El origen del nombre de Tandil está relacionado a un cacique indígena que habitaba en la zona. Sin embargo, también se cuenta que existía un río llamado de esa manera antes que el cacique. Otros hacen un estudio de los vocablos mapuches o araucanos, donde “lil” que podría ser una deformación de “dil” equivalente a roca o peñasco. En cuanto a “tan” se dice que deriva de “thau”, que significa nada menos que “latir”. Según los estudios realizados a tal fin, arribaron a la conclusión de que Tandil significa “piedra que late” en obvia referencia a la piedra movediza.

REMEMBRANZA
Transcurría el año 1962 en Ayacucho, entrando la primavera, cuando tuve un reencuentro con un amigo especial, que culminó con una cena pantagruélica, ni más ni menos que con Don Justiniano Reyes Dávila, que venía acompañado de Osiris Rodríguez Castillos, poeta, escrito, compositor, guitarrista, y cantor del género folklórico; ambos uruguayos. Reyes Dávila venía de la locución de radio Carve de Montevideo; humorista de los grandes y representantes de grandes editoriales argentinas y extranjeras, que dejó amigos y recuerdos inolvidables en Ayacucho (medía 1,68 y pesaba 130 kg). La noche transcurrió entre cuentos de buen humor y folklore de primera mano. Fue un encuentro amigable, profundo y memorable que no olvidaré jamás.

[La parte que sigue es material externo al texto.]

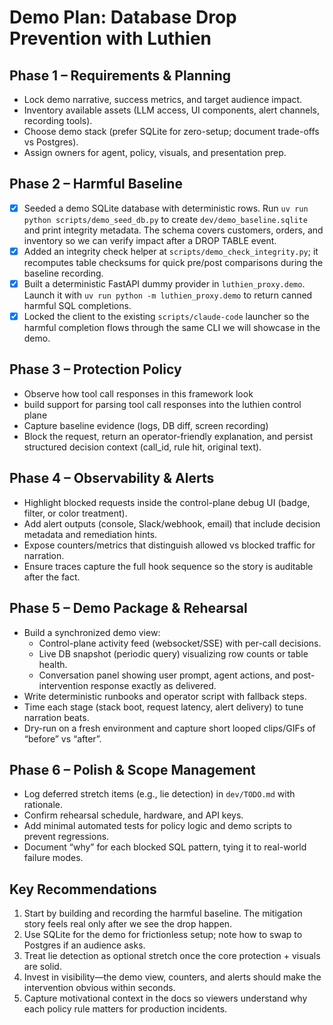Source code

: # Demo Plan: Database Drop Prevention with Luthien

## Phase 1 – Requirements & Planning

- Lock demo narrative, success metrics, and target audience impact.
- Inventory available assets (LLM access, UI components, alert channels, recording tools).
- Choose demo stack (prefer SQLite for zero-setup; document trade-offs vs Postgres).
- Assign owners for agent, policy, visuals, and presentation prep.

## Phase 2 – Harmful Baseline

- [x] Seeded a demo SQLite database with deterministic rows. Run `uv run python scripts/demo_seed_db.py` to create `dev/demo_baseline.sqlite` and print integrity metadata. The schema covers customers, orders, and inventory so we can verify impact after a DROP TABLE event.
- [x] Added an integrity check helper at `scripts/demo_check_integrity.py`; it recomputes table checksums for quick pre/post comparisons during the baseline recording.
- [x] Built a deterministic FastAPI dummy provider in `luthien_proxy.demo`. Launch it with `uv run python -m luthien_proxy.demo` to return canned harmful SQL completions.
- [x] Locked the client to the existing `scripts/claude-code` launcher so the harmful completion flows through the same CLI we will showcase in the demo.

## Phase 3 – Protection Policy

- Observe how tool call responses in this framework look
- build support for parsing tool call responses into the luthien control plane
- Capture baseline evidence (logs, DB diff, screen recording)
- Block the request, return an operator-friendly explanation, and persist structured decision context (call_id, rule hit, original text).

## Phase 4 – Observability & Alerts

- Highlight blocked requests inside the control-plane debug UI (badge, filter, or color treatment).
- Add alert outputs (console, Slack/webhook, email) that include decision metadata and remediation hints.
- Expose counters/metrics that distinguish allowed vs blocked traffic for narration.
- Ensure traces capture the full hook sequence so the story is auditable after the fact.

## Phase 5 – Demo Package & Rehearsal

- Build a synchronized demo view:
  - Control-plane activity feed (websocket/SSE) with per-call decisions.
  - Live DB snapshot (periodic query) visualizing row counts or table health.
  - Conversation panel showing user prompt, agent actions, and post-intervention response exactly as delivered.
- Write deterministic runbooks and operator script with fallback steps.
- Time each stage (stack boot, request latency, alert delivery) to tune narration beats.
- Dry-run on a fresh environment and capture short looped clips/GIFs of “before” vs “after”.

## Phase 6 – Polish & Scope Management

- Log deferred stretch items (e.g., lie detection) in `dev/TODO.md` with rationale.
- Confirm rehearsal schedule, hardware, and API keys.
- Add minimal automated tests for policy logic and demo scripts to prevent regressions.
- Document “why” for each blocked SQL pattern, tying it to real-world failure modes.

## Key Recommendations

1. Start by building and recording the harmful baseline. The mitigation story feels real only after we see the drop happen.
2. Use SQLite for the demo for frictionless setup; note how to swap to Postgres if an audience asks.
3. Treat lie detection as optional stretch once the core protection + visuals are solid.
4. Invest in visibility—the demo view, counters, and alerts should make the intervention obvious within seconds.
5. Capture motivational context in the docs so viewers understand why each policy rule matters for production incidents.
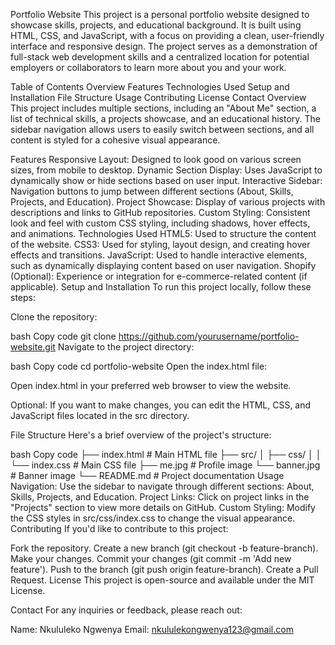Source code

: Portfolio Website
This project is a personal portfolio website designed to showcase skills, projects, and educational background. It is built using HTML, CSS, and JavaScript, with a focus on providing a clean, user-friendly interface and responsive design. The project serves as a demonstration of full-stack web development skills and a centralized location for potential employers or collaborators to learn more about you and your work.

Table of Contents
Overview
Features
Technologies Used
Setup and Installation
File Structure
Usage
Contributing
License
Contact
Overview
This project includes multiple sections, including an "About Me" section, a list of technical skills, a projects showcase, and an educational history. The sidebar navigation allows users to easily switch between sections, and all content is styled for a cohesive visual appearance.

Features
Responsive Layout: Designed to look good on various screen sizes, from mobile to desktop.
Dynamic Section Display: Uses JavaScript to dynamically show or hide sections based on user input.
Interactive Sidebar: Navigation buttons to jump between different sections (About, Skills, Projects, and Education).
Project Showcase: Display of various projects with descriptions and links to GitHub repositories.
Custom Styling: Consistent look and feel with custom CSS styling, including shadows, hover effects, and animations.
Technologies Used
HTML5: Used to structure the content of the website.
CSS3: Used for styling, layout design, and creating hover effects and transitions.
JavaScript: Used to handle interactive elements, such as dynamically displaying content based on user navigation.
Shopify (Optional): Experience or integration for e-commerce-related content (if applicable).
Setup and Installation
To run this project locally, follow these steps:

Clone the repository:

bash
Copy code
git clone https://github.com/yourusername/portfolio-website.git
Navigate to the project directory:

bash
Copy code
cd portfolio-website
Open the index.html file:

Open index.html in your preferred web browser to view the website.

Optional: If you want to make changes, you can edit the HTML, CSS, and JavaScript files located in the src directory.

File Structure
Here's a brief overview of the project's structure:

bash
Copy code
├── index.html        # Main HTML file
├── src/
│   ├── css/
│   │   └── index.css   # Main CSS file
├── me.jpg      # Profile image
└── banner.jpg  # Banner image
└── README.md   # Project documentation
Usage
Navigation: Use the sidebar to navigate through different sections: About, Skills, Projects, and Education.
Project Links: Click on project links in the "Projects" section to view more details on GitHub.
Custom Styling: Modify the CSS styles in src/css/index.css to change the visual appearance.
Contributing
If you'd like to contribute to this project:

Fork the repository.
Create a new branch (git checkout -b feature-branch).
Make your changes.
Commit your changes (git commit -m 'Add new feature').
Push to the branch (git push origin feature-branch).
Create a Pull Request.
License
This project is open-source and available under the MIT License.

Contact
For any inquiries or feedback, please reach out:

Name: Nkululeko Ngwenya
Email: nkululekongwenya123@gmail.com
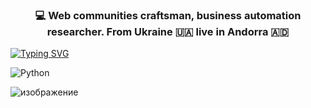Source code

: <h3 align="center">💻 Web communities craftsman, business automation researcher. From Ukraine 🇺🇦 live in Andorra 🇦🇩</h3>

[![Typing SVG](https://readme-typing-svg.herokuapp.com?color=%2336BCF7&duration=6000&width=600&lines=Simplicity+is+a+prerequisite+for+reliability.+)](https://git.io/typing-svg)


![Python](https://img.shields.io/badge/python-3670A0?style=for-the-badge&logo=python&logoColor=ffdd54)

![изображение](https://raw.githubusercontent.com/abhisheknaiidu/abhisheknaiidu/master/code.gif)

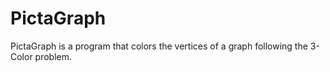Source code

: # PictaGraph 
PictaGraph is a program that colors the vertices of a graph following the 3-Color problem.
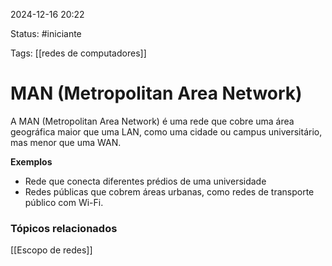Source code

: 
2024-12-16 20:22

Status: #iniciante

Tags: [[redes de computadores]]


# MAN (Metropolitan Area Network)

A MAN (Metropolitan Area Network) é uma rede que cobre uma área geográfica maior que uma LAN, como uma cidade ou campus universitário, mas menor que uma WAN.

**Exemplos**
-  Rede que conecta diferentes prédios de uma universidade
-  Redes públicas que cobrem áreas urbanas, como redes de transporte público com Wi-Fi.
### Tópicos relacionados

[[Escopo de redes]]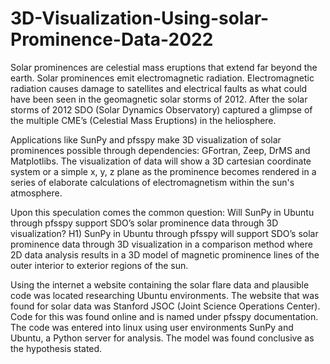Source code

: # 3D-Visualization-Using-solar-Prominence-Data-2022

  Solar prominences are celestial mass eruptions that extend far beyond the earth. Solar prominences emit electromagnetic radiation. Electromagnetic radiation causes damage to satellites and electrical faults as what could have been seen in the geomagnetic solar storms of 2012. After the solar storms of 2012 SDO (Solar Dynamics Observatory) captured a glimpse of the multiple CME’s (Celestial Mass Eruptions) in the heliosphere.
  
  Applications like SunPy and pfsspy make 3D visualization of solar prominences possible through dependencies: GFortran, Zeep, DrMS and Matplotlibs. The visualization of data will show a 3D cartesian coordinate system or a simple x, y, z plane as the prominence becomes rendered in a series of elaborate calculations of electromagnetism within the sun's atmosphere.
  
  Upon this speculation comes the common question: Will SunPy in Ubuntu through pfsspy support SDO’s solar prominence data through 3D visualization? H1) SunPy in Ubuntu through pfsspy will support SDO’s solar prominence data through 3D visualization in a comparison method where 2D data analysis results in a 3D model of magnetic prominence lines of the outer interior to exterior regions of the sun.
  
  Using the internet a website containing the solar flare data and plausible code was located researching Ubuntu environments. The website that was found for solar data was Stanford JSOC (Joint Science Operations Center). Code for this was found online and is named under pfsspy documentation. The code was entered into linux using user environments SunPy and Ubuntu, a Python server for analysis. The model was found conclusive as the hypothesis stated.
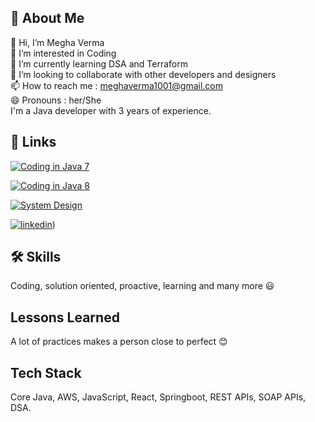 
## 🚀 About Me

👋 Hi, I’m Megha Verma   
👀 I’m interested in Coding  
🌱 I’m currently learning DSA and Terraform  
💞️ I’m looking to collaborate with other developers and designers  
📫 How to reach me : meghaverma1001@gmail.com   
😄 Pronouns : her/She  
I'm a Java developer with 3 years of experience.
## 🔗 Links
[![Coding in Java 7](https://img.shields.io/badge/java7-coding-000?style=for-the-badge&logo=ko-fi&logoColor=white)](https://github.com/Megha1001/Coding_in_java)

[![Coding in Java 8](https://img.shields.io/badge/java8-coding-000?style=for-the-badge&logo=ko-fi&logoColor=white)](https://github.com/Megha1001/JAVA-8)


[![System Design](https://img.shields.io/badge/SystemDesign-BrainStorming-000?style=for-the-badge&logo=ko-fi&logoColor=white)](https://github.com/Megha1001/System-Design)

[![linkedin](https://img.shields.io/badge/linkedin-0A66C2?style=for-the-badge&logo=linkedin&logoColor=white)](https://www.linkedin.com/in/megha-verma-37658315b/))


## 🛠 Skills
Coding, solution oriented, proactive, learning and many more 😃


## Lessons Learned

A lot of practices makes a person close to perfect 😊


## Tech Stack

Core Java, AWS, JavaScript, React, Springboot, REST APIs, SOAP APIs, DSA.


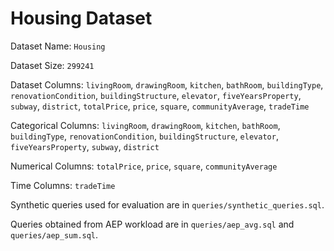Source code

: # Housing Dataset

Dataset Name: `Housing`

Dataset Size: `299241`

Dataset Columns: `livingRoom`, `drawingRoom`, `kitchen`, `bathRoom`, `buildingType`, `renovationCondition`, `buildingStructure`, `elevator`, `fiveYearsProperty`, `subway`, `district`, `totalPrice`, `price`, `square`, `communityAverage`, `tradeTime`

Categorical Columns: `livingRoom`, `drawingRoom`, `kitchen`, `bathRoom`, `buildingType`, `renovationCondition`, `buildingStructure`, `elevator`, `fiveYearsProperty`, `subway`, `district`

Numerical Columns: `totalPrice`, `price`, `square`, `communityAverage`

Time Columns: `tradeTime`

Synthetic queries used for evaluation are in `queries/synthetic_queries.sql`.

Queries obtained from AEP workload are in `queries/aep_avg.sql` and `queries/aep_sum.sql`.
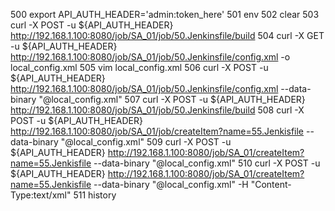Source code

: 500  export API_AUTH_HEADER='admin:token_here'
  501  env
  502  clear
  503  curl -X POST -u ${API_AUTH_HEADER} http://192.168.1.100:8080/job/SA_01/job/50.Jenkinsfile/build
  504  curl -X GET -u ${API_AUTH_HEADER} http://192.168.1.100:8080/job/SA_01/job/50.Jenkinsfile/config.xml -o local_config.xml
  505  vim local_config.xml
  506  curl -X POST -u ${API_AUTH_HEADER} http://192.168.1.100:8080/job/SA_01/job/50.Jenkinsfile/config.xml --data-binary "@local_config.xml"
  507  curl -X POST -u ${API_AUTH_HEADER} http://192.168.1.100:8080/job/SA_01/job/50.Jenkinsfile/build
  508  curl -X POST -u ${API_AUTH_HEADER} http://192.168.1.100:8080/job/SA_01/job/createItem?name=55.Jenkisfile --data-binary "@local_config.xml"
  509  curl -X POST -u ${API_AUTH_HEADER} http://192.168.1.100:8080/job/SA_01/createItem?name=55.Jenkisfile --data-binary "@local_config.xml"
  510  curl -X POST -u ${API_AUTH_HEADER} http://192.168.1.100:8080/job/SA_01/createItem?name=55.Jenkisfile --data-binary "@local_config.xml" -H "Content-Type:text/xml"
  511  history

En virtud de que el “gordo” (apodo que utilizábamos sus amigos) se encontraba radicado en la ciudad de Tandil, fue motivo para discurrir sobre la elección de su nueva residencia. Fue así que nos manifestó que había encontrado su lugar en el mundo. Y en ese ir y venir sobre la serranía, el clima, el potencial industrial, el crecimiento, su importancia agrícola ganadera, su crecimiento demográfico, mercantil, financiero, cultural, turístico; y al unísono los tres expresamos… ¡y la piedra movediza! Acto seguido nos hizo un amplio e interesante relato de la misma que nos dejó asombrados; además nos sorprendió al manifestarnos que tenía en su poder un folleto que contenía el artículo de Don Ricardo Rojas (poeta, dramaturgo, orador político e historiador) publicado en el diario La Nación al día siguiente de su caída intitulado La Piedra Muerta. Transcurrido un breve tiempo me lo hizo llegar, circunstancia que me permite en la actualidad transcribirlo literalmente.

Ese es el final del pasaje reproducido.